Na linha de frente da guerra contra o coronavírus, Esther Gomez, 25, trabalha há cinco anos como enfermeira especialista em urgências e emergências num hospital público de Madri, uma das cidades mais atingidas pela pandemia.

"Vivemos um atentado terrorista por dia", diz, comparando o número de mortes pela Covid-19 com os deixados pelos ataques realizados em 2004, que deixaram 193 mortos e feriram 2.050.

Desde que primeiro caso foi confirmado na Espanha, em 31 de janeiro, morreram ao menos 13.800 pessoas por causa do coronavírus, uma média de 206 por dia.

Esther tem feito turnos de oito horas e trabalhado como voluntária no contraturno. No último domingo (5), ela contou à reportagem como a pandemia mudou sua vida.

Há cinco anos trabalho em docência e enfermaria, profissão que escolhi porque a cada dia você termina com a sensação de ter feito algo bom, que muda não só sua vida mas também a das pessoas que cuidamos.

Nunca havia vivido uma crise como essa, mas meus professores me contaram como foram os atentados terroristas, os provocados por movimentos separatistas e o de 11 de março de 2004, o maior que já houve no país. Comparando o número de falecidos, estamos vivendo cada dia como se fosse um atentado terrorista.

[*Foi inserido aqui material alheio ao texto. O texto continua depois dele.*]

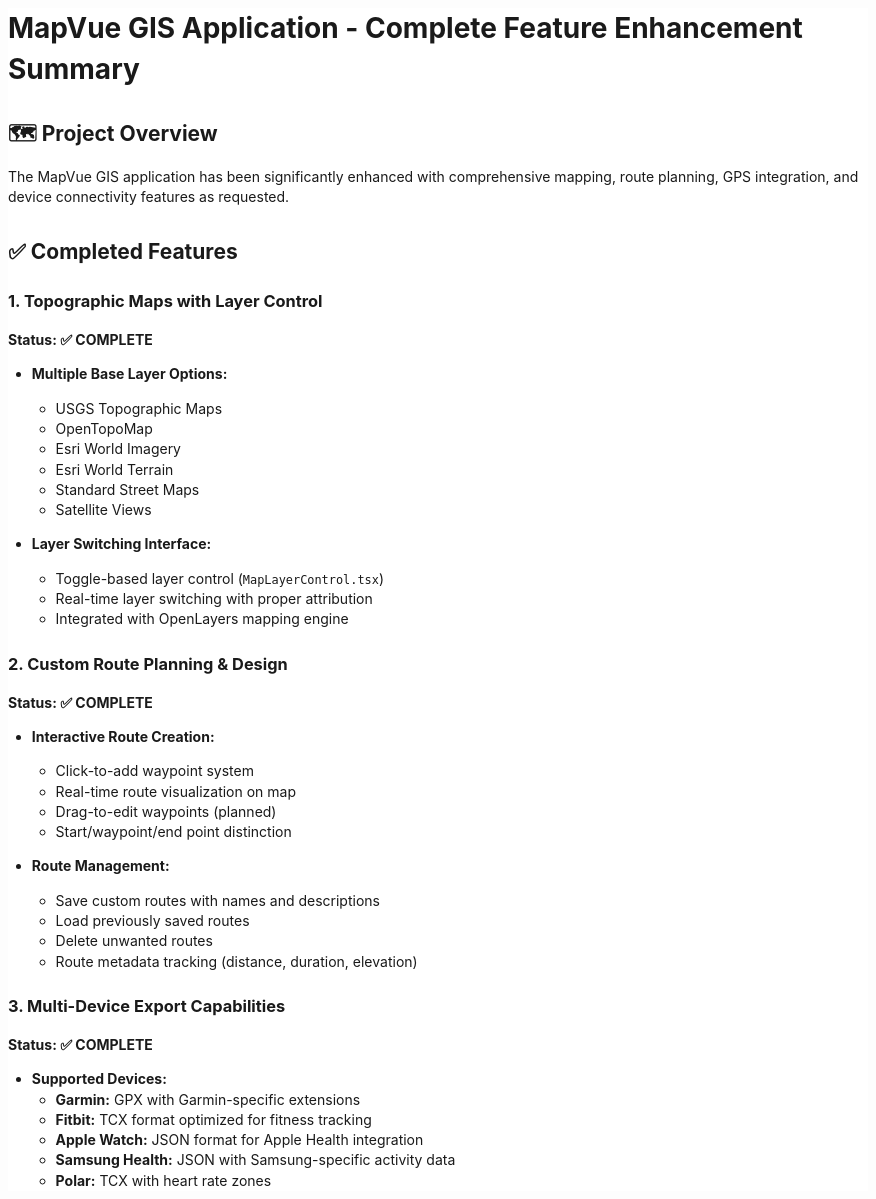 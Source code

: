 # MapVue GIS Application - Complete Feature Enhancement Summary

## 🗺️ Project Overview
The MapVue GIS application has been significantly enhanced with comprehensive mapping, route planning, GPS integration, and device connectivity features as requested.

## ✅ Completed Features

### 1. Topographic Maps with Layer Control
**Status: ✅ COMPLETE**

- **Multiple Base Layer Options:**
  - USGS Topographic Maps
  - OpenTopoMap
  - Esri World Imagery
  - Esri World Terrain
  - Standard Street Maps
  - Satellite Views

- **Layer Switching Interface:** 
  - Toggle-based layer control (`MapLayerControl.tsx`)
  - Real-time layer switching with proper attribution
  - Integrated with OpenLayers mapping engine

### 2. Custom Route Planning & Design
**Status: ✅ COMPLETE**

- **Interactive Route Creation:**
  - Click-to-add waypoint system
  - Real-time route visualization on map
  - Drag-to-edit waypoints (planned)
  - Start/waypoint/end point distinction

- **Route Management:**
  - Save custom routes with names and descriptions
  - Load previously saved routes
  - Delete unwanted routes
  - Route metadata tracking (distance, duration, elevation)

### 3. Multi-Device Export Capabilities
**Status: ✅ COMPLETE**

- **Supported Devices:**
  - **Garmin:** GPX with Garmin-specific extensions
  - **Fitbit:** TCX format optimized for fitness tracking
  - **Apple Watch:** JSON format for Apple Health integration
  - **Samsung Health:** JSON with Samsung-specific activity data
  - **Polar:** TCX with heart rate zones
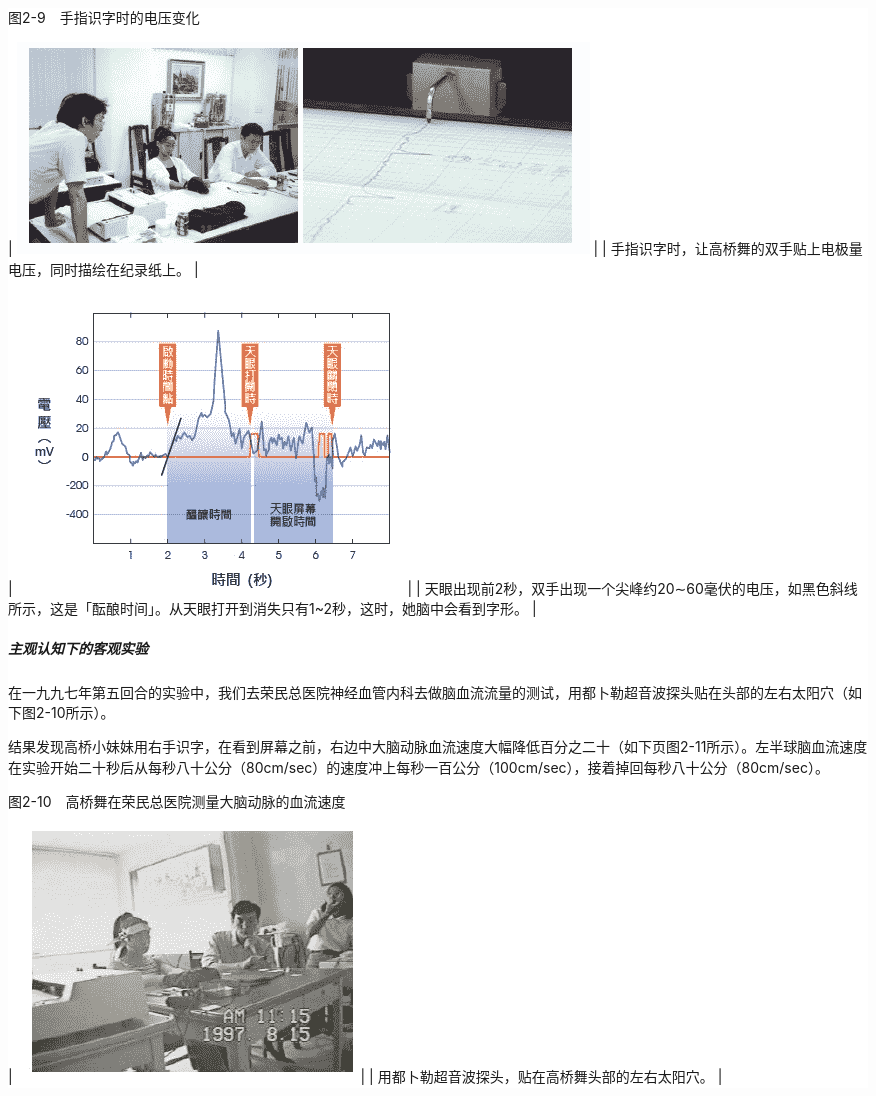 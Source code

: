 图2-9　手指识字时的电压变化

| ![](img/A002-9.jpg) |
| 手指识字时，让高桥舞的双手贴上电极量电压，同时描绘在纪录纸上。 |

| ![](img/A002-10.jpg) |
| 天眼出现前2秒，双手出现一个尖峰约20∼60毫伏的电压，如黑色斜线所示，这是「酝酿时间」。从天眼打开到消失只有1~2秒，这时，她脑中会看到字形。 |

##### 主观认知下的客观实验

在一九九七年第五回合的实验中，我们去荣民总医院神经血管内科去做脑血流流量的测试，用都卜勒超音波探头贴在头部的左右太阳穴（如下图2-10所示）。

结果发现高桥小妹妹用右手识字，在看到屏幕之前，右边中大脑动脉血流速度大幅降低百分之二十（如下页图2-11所示）。左半球脑血流速度在实验开始二十秒后从每秒八十公分（80cm/sec）的速度冲上每秒一百公分（100cm/sec），接着掉回每秒八十公分（80cm/sec）。

图2-10　高桥舞在荣民总医院测量大脑动脉的血流速度

| ![](img/A002-11.jpg) |
| 用都卜勒超音波探头，贴在高桥舞头部的左右太阳穴。 |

Este domingo [5 de março] era meu dia livre, e, como muitos enfermeiros, estou trabalhando como voluntária, atendendo a chamados em um hospital perto de casa.

Não tive que dobrar turnos, como fazem alguns de meus colegas, mas, quando chego em casa, tento continuar ajudando. Faz duas semanas que tenho tomado remédios para dormir, porque não consigo adormecer. Vivo com minha família, seis pessoas, mas ninguém está em grupos de risco, então não precisei me mudar. Tiro sapatos, roupas, tomo um banho e adoto todos os cuidados.
Tenho sorte de meus pais me ajudarem, fazerem minha comida. Algumas companheiras estão passando muito mal.

Acordo, vou trabalhar, volto para casa, trabalho. Não dá tempo de fazer exercícios, porque a verdade é que a cabeça não deixa.
Desde o começo da pandemia, morreram muitos, muitos, muitíssimos pacientes, mais do que os meios de comunicação retratam. Vemos isso todos os dias.

No meu hospital faltam recursos, máscaras, kits de teste, praticamente não temos nada. Ao menos em recursos humanos somos suficientes, mas não tem sido assim em toda a Espanha.

Dizem que enfermeiros são preparados para as más experiências, mas não concordo. Na universidade não nos preparam de forma adequada para isso, é muito difícil administrar a dor.

Tenho uma amiga psicóloga, e falo sempre com ela para desabafar e para que me oriente. Minha família também conversa bastante e, quando sabem que foi um mau dia, não me perguntam nada, percebem que não é o momento. A cada dia, acho que vou ficando um pouco mais forte.

Eu via muito sofrimento, não só dos pacientes quanto dos familiares que ficavam em casa, então com meu celular comecei a fazer videochamadas.

Coloquei um pedido de ajuda na minha rede social, e isso acabou levando ao projeto "Acortando la distancia" [que distribui tablets e celulares em hospitais e asilos] e ajudando centenas de famílias.

Essa situação mudou minha vida muitíssimo, na forma de pensar. Nas relações pessoais, familiares, às vezes não damos valor a um abraço, um contato físico, e isso muda quando você vê as pessoas morrendo sozinhas.

Para a sociedade, acho que uma das lições foi começar a valorizar mais profissionais de saúde, principalmente enfermeiros. Há gente que nem sabia que essa é uma carreira universitária, que muitos fazem doutorado. Nossa profissão não era respeitada nem valorizada. Agora, somos nós que entramos nos quartos quando um paciente está isolado, somos nós que cuidamos e fazemos os contatos com suas famílias.

Dos mil e vinte é o ano da enfermagem, e, com a pandemia, acho que a sociedade passou a dar valor à profissão.
O que mais quero fazer quando tudo isso acabar é dormir [risos]. Descansar. Precisei fazer isolamento antes mesmo da quarentena e estou há mais de um mês sem encontrar meu namorado. Adoraria vê-lo.